Non pas percevoir les ambiances, mais percevoir à travers les ambiances

YVES MONNIER
Artiste Plasticien

Peux-tu nous expliquer ta démarche artistique sur le projet Still on the map : learning from Mississipi Delta qui fait l’objet d’une expo à Nice jusqu’à la fin de l’année 
De manière générale, je m’intéresse à la manière dont la conscience de l’environnement va influencer la perception qu’on peut avoir des images, des récits, et des paysages en général.

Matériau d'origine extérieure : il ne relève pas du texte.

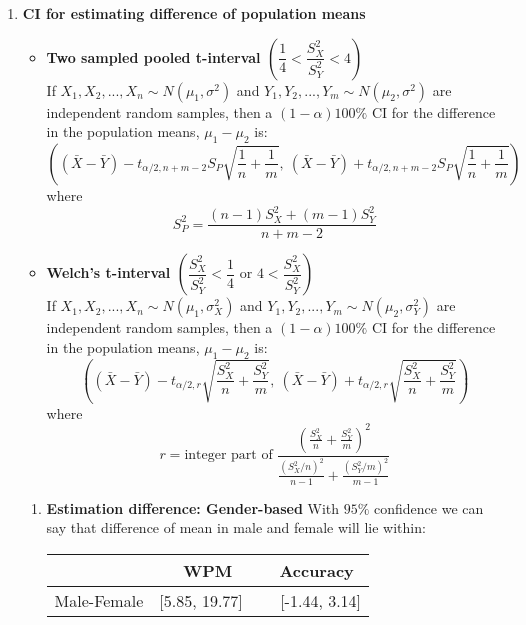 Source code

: \documentclass[12pt,a4paper]{report}
\begin{document}
\begin{enumerate}[label=\textbf{\arabic*})]
    \item \textbf{\Large{CI for estimating difference of population means}}
    \begin{itemize}
        \item \textbf{Two sampled pooled t-interval $\left(\dfrac{1}{4}<\dfrac{S_X^2}{S_Y^2}<4\right)$}\\
        If $X_1,X_2,...,X_n \sim N(\mu_1,\sigma^2)$ and $Y_1,Y_2,...,Y_m \sim N(\mu_2,\sigma^2)$ are independent random samples, then a $(1 - \alpha)100\%$ CI for the difference in the population means, $\mu_1-\mu_2$ is:
        \[\left((\bar{X}-\bar{Y})-t_{\alpha/2,n+m-2} S_P\sqrt{\frac{1}{n}+\frac{1}{m}},\  (\bar{X}-\bar{Y})+t_{\alpha/2,n+m-2} S_P\sqrt{\frac{1}{n}+\frac{1}{m}}\right)
        \]
        where 
        \[S_P^2 = \dfrac{(n-1)S_X^2+(m-1)S_Y^2}{n+m-2}
        \]
        \item \textbf{Welch's t-interval $\left(\dfrac{S_X^2}{S_Y^2}<\dfrac{1}{4} \text{\ or\ } 4<\dfrac{S_X^2}{S_Y^2}\right)$}\\
        If $X_1,X_2,...,X_n \sim N(\mu_1,\sigma_X^2)$ and $Y_1,Y_2,...,Y_m \sim N(\mu_2,\sigma_Y^2)$ are independent random samples, then a $(1 - \alpha)100\%$ CI for the difference in the population means, $\mu_1-\mu_2$ is:
        \[\left((\bar{X}-\bar{Y})-t_{\alpha/2,r}\sqrt{\frac{S_X^2}{n}+\frac{S_Y^2}{m}}, \ (\bar{X}-\bar{Y})+t_{\alpha/2,r}\sqrt{\frac{S_X^2}{n}+\frac{S_Y^2}{m}}\right)
        \]
        where 
        \[r = \text{integer part of \ } \dfrac{\left(\frac{S_X^2}{n}+\frac{S_Y^2}{m}\right)^2}{\frac{(S_X^2/n)^2}{n-1} + \frac{(S_Y^2/m)^2}{m-1}}
        \]
    \end{itemize}
    \vspace{1mm}
    \begin{enumerate}
        \item \textbf{Estimation difference: Gender-based}
        With $95\%$ confidence we can say that difference of mean in male and female will lie within:
    \begin{center}
    \begin{tabular}{ |c|c|c|}
      \hline
        & WPM & Accuracy \\
      \hline
      Male-Female & [5.85, 19.77] \ & \ [-1.44, 3.14] \\
      \hline
    \end{tabular}
    \end{center}
    \vspace{1.5mm}
    

\end{enumerate}
\end{enumerate}
\end{document}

Pour ce projet spécifiquement, j’ai été invité par une scientifique, Jennifer Buyck, urbaniste à l’origine du projet Still on the map. Elle avait créé un groupe de scientifiques qui souhaitaient avoir un artiste pour participer à la recherche de terrain en Louisiane. Eux y allaient pour étudier l’évolution du delta du Mississipi, où les changements climatiques se voient en quelque sorte à l’œil nu. Un territoire sur lequel il y a énormément d’impact. Pour donner une idée, la ligne de côte entre 1955 et aujourd’hui a reculé de 21 kilomètres. Ils m’ont invité et je suis parti, de mon côté, à la rencontre des habitants, notamment la nation Biloxi-Choctaw. Ils vivaient sur une île de plusieurs kilomètres qui était habitée par 700 personnes jusqu’aux années 70. Aujourd’hui, l’île se réduit à une rue de 400 mètres, tout est parti à la mer et il reste 12 habitants. Dans tous les discours des Louisianais que j’ai pu rencontrer, ce qui est revenu souvent, c’est qu’ils parlaient de l’ouragan passé, des dégâts qu’ils étaient en train de réparer, et de la manière qu’ils ont à se préparer à l’ouragan à venir. C’est comme s’ils vivaient perpétuellement entre deux tempêtes. Et c’est cette idée de vivre perpétuellement entre deux tempêtes qui m’a intéressé. Parce que ça exprime une ambivalence : c’est violent, et en même temps on est dans un temps calme. Je me suis plus particulièrement demandé quel pouvait être le rapport spécifique à l’air que pouvaient avoir les gens dans ces paysages. Car dans les discours, ils parlaient souvent du vent qui se lève, du vent dans les maisons, de la manière que le vent a touché les maisons. J’ai donc engagé une série de photos sur les manifestations de l’air dans les paysages de Louisiane. C’est parti comme ça.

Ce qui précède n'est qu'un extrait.